Wien/Bagdad, 05. November 2019 / Ein Viertel der jungen Iraker ist laut Angaben der Weltbank arbeitslos. Die Dunkelziffer dürfte noch höher sein, obwohl sich die irakische Wirtschaft seit dem 2003 begonnen Krieg mit den USA und Bürgerkrieg, der 2011 begann, wieder erholte. Die Ölwirtschaft des Landes florierte wieder, bereichern konnten sich dadurch jedoch nur die Reichsten der Reichen. Genau gegen diese Elite richten sich auch die Demonstrationen, neben einer Regierung die, die diese unterstützt. Traurig: ein Großteil der Bevölkerung muss ohne Licht, Wasserversorgung und Nahrung auskommen.

Gegen Korruption und Misswirtschaft

Am 1. Oktober, dem irakischen Nationalfeiertag, versammelten sich aufgrund der steigenden Unzufriedenheit tausende junge Menschen im Zentrum Bagdads. Mit lauten Rufen nach Arbeit und gegen die Korruption und Misswirtschaft der Regierung und ihre elitären Freunde machten sie auf sich aufmerksam.

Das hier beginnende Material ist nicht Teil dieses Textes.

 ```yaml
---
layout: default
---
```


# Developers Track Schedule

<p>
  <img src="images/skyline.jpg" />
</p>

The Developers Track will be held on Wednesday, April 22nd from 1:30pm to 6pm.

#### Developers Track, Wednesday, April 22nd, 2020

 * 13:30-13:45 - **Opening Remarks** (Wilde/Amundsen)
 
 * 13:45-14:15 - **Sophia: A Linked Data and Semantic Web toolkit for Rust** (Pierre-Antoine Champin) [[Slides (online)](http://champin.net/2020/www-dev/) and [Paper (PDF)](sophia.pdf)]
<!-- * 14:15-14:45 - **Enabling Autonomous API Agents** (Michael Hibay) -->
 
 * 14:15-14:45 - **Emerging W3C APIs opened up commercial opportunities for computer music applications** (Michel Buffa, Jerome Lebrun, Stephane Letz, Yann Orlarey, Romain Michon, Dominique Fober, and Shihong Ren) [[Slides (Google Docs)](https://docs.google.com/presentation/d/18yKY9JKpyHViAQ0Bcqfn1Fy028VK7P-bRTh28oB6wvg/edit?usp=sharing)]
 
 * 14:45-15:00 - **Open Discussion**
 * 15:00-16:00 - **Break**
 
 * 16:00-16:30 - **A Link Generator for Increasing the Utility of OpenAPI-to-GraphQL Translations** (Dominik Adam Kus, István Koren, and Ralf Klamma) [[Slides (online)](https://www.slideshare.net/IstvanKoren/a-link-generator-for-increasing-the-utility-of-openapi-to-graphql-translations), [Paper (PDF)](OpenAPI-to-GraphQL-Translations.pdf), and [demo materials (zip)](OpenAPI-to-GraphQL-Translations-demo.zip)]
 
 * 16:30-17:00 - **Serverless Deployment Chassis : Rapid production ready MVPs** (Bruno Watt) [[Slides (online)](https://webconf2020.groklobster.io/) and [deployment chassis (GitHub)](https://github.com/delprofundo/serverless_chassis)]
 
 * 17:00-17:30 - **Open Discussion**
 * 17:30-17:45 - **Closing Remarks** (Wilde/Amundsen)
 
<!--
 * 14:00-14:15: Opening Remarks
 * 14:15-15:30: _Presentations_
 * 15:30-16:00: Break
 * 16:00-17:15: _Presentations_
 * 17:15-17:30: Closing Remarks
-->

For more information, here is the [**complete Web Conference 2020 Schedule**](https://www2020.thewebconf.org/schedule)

Die Regierung agierte von Tag eins an mit brutaler Härte. Die Verbindung zum Internet wurde für die Bevölkerung gekappt. Kaum hatten die Demonstranten nicht die Möglichkeit, die Geschehnisse am Platz der Befreiung zu dokumentieren, stürmten schwarz vermummte Polizisten die Versammlung.

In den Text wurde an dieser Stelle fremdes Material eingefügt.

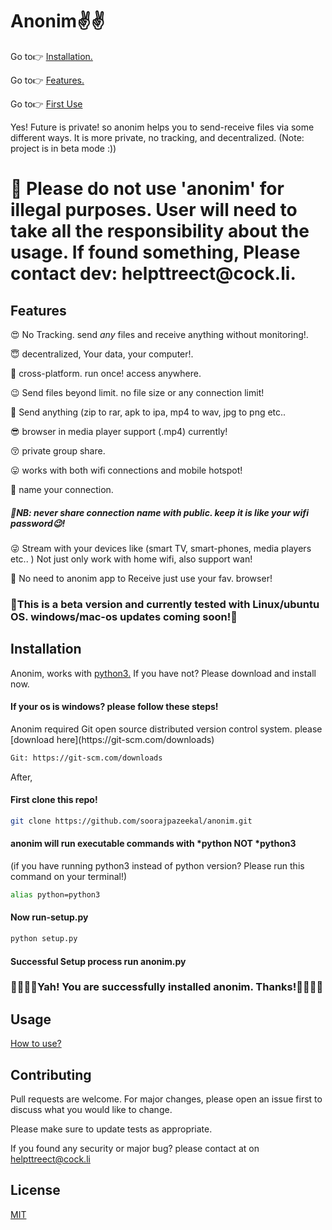 # Anonim✌️✌️


Go to👉 [Installation.](https://github.com/soorajpazeekal/anonim/blob/master/README.md#installation)

Go to👉 [Features.](https://github.com/soorajpazeekal/anonim/blob/master/README.md#Features)

Go to👉 [First Use](https://github.com/soorajpazeekal/anonim/wiki/Wiki-First-use!)


Yes! Future is private! so anonim helps you to send-receive files via some different ways. It is more private, no tracking, and decentralized. (Note: project is in beta mode :))

<h1>  📌 Please do not use 'anonim' for illegal purposes. User will need to take all the responsibility about the usage. If found something, Please contact dev: helpttreect@cock.li. 
  
  

## Features 




😍 No Tracking. send *any* files and receive anything without monitoring!.



😇 decentralized, Your data, your computer!.



🤩 cross-platform. run once! access anywhere.



😉 Send files beyond limit. no file size or any connection limit!



🤗 Send anything (zip to rar, apk to ipa, mp4 to wav, jpg to png etc..



😎 browser in media player support (.mp4) currently! 



😚 private group share. 



😛 works with both wifi connections and mobile hotspot!



🤪 name your connection.  <h5>📍NB: never share connection name with public. keep it is like your wifi password😉!</h5>



😜 Stream with your devices like (smart TV, smart-phones, media players etc.. ) Not just only work with home wifi, also support wan!



🥳 No need to anonim app to Receive just use your fav. browser!




<h3> 🎈This is a beta version and currently tested with Linux/ubuntu OS. windows/mac-os updates coming soon!🎈 </h3>




## Installation

Anonim, works with [python3.](https://www.python.org/downloads/) If you have not? Please download and install now.

<h4> If your os is windows? please follow these steps! </h4>
Anonim required Git open source distributed version control system. please [download here](https://git-scm.com/downloads)

```bash
Git: https://git-scm.com/downloads
```

After,

<h4> First clone this repo! </h4>

```bash
git clone https://github.com/soorajpazeekal/anonim.git
```
<h4> anonim will run executable commands with *python NOT *python3  </h4>
(if you have running python3 instead of python version? Please run this command on your terminal!)

```bash
alias python=python3
```

<h4> Now run-setup.py </h4>

```bash
python setup.py
```

<h4> Successful Setup process run anonim.py </h4>


<h3> 🤩🥳🥰😍Yah! You are successfully installed anonim. Thanks!🤩🥳🥰😍 </h3> 

## Usage

[How to use?](https://github.com/soorajpazeekal/anonim/wiki/Wiki-First-use!)

## Contributing
Pull requests are welcome. For major changes, please open an issue first to discuss what you would like to change.

Please make sure to update tests as appropriate.

If you found any security or major bug? please contact at on helpttreect@cock.li

## License
[MIT](https://choosealicense.com/licenses/mit/)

Größtmögliche Gewalt gegen Demonstranten

Bereits am Anfang der Demonstrationen waren zahlreiche Tote zu beklagen. Laut Amnesty International verwendet die Regierung besonders grausame Methoden, um Proteste mit Gewalt niederzuschlagen. Darunter: neueste Technologie von Tränengasgranaten, die darauf abzielen, Menschen zu killen. Die Bilanz: 250 Tote und über 3.000 Verletzte schätzen Menschenrechtsinstitutionen. Die Proteste brechen jedoch nicht ab, auch nicht durch eine Ausgangsperre über die Bagdader Innenstadt.

Journalisten flüchten

Die Berichterstattung über die Demonstrationen ist schwer, durch die gekappte Internetverbindung für die Bevölkerung dringen Informationen nur über Umwege über die Grenzen des Landes heraus. Journalisten meiden mittlerweile aufgrund der großen Gefahr und wild um sich schießender Regierungsstreitkräfte die Proteststellen Bagdads. Die irakische Regierung schiebt die Schuld an der brutalen Gewalt in ihren wenigen Statements auf ausländische Kräfte und auch Augenzeugen der Demonstrationen sind sich selbst nicht sicher, wer überhaupt auf sie schießt. Demnach sollen sich auch iranische Scharfschützen an dem Massaker beteiligen. Ein Ende der unübersichtlichen Gewalt scheint nicht in Sicht zu sein.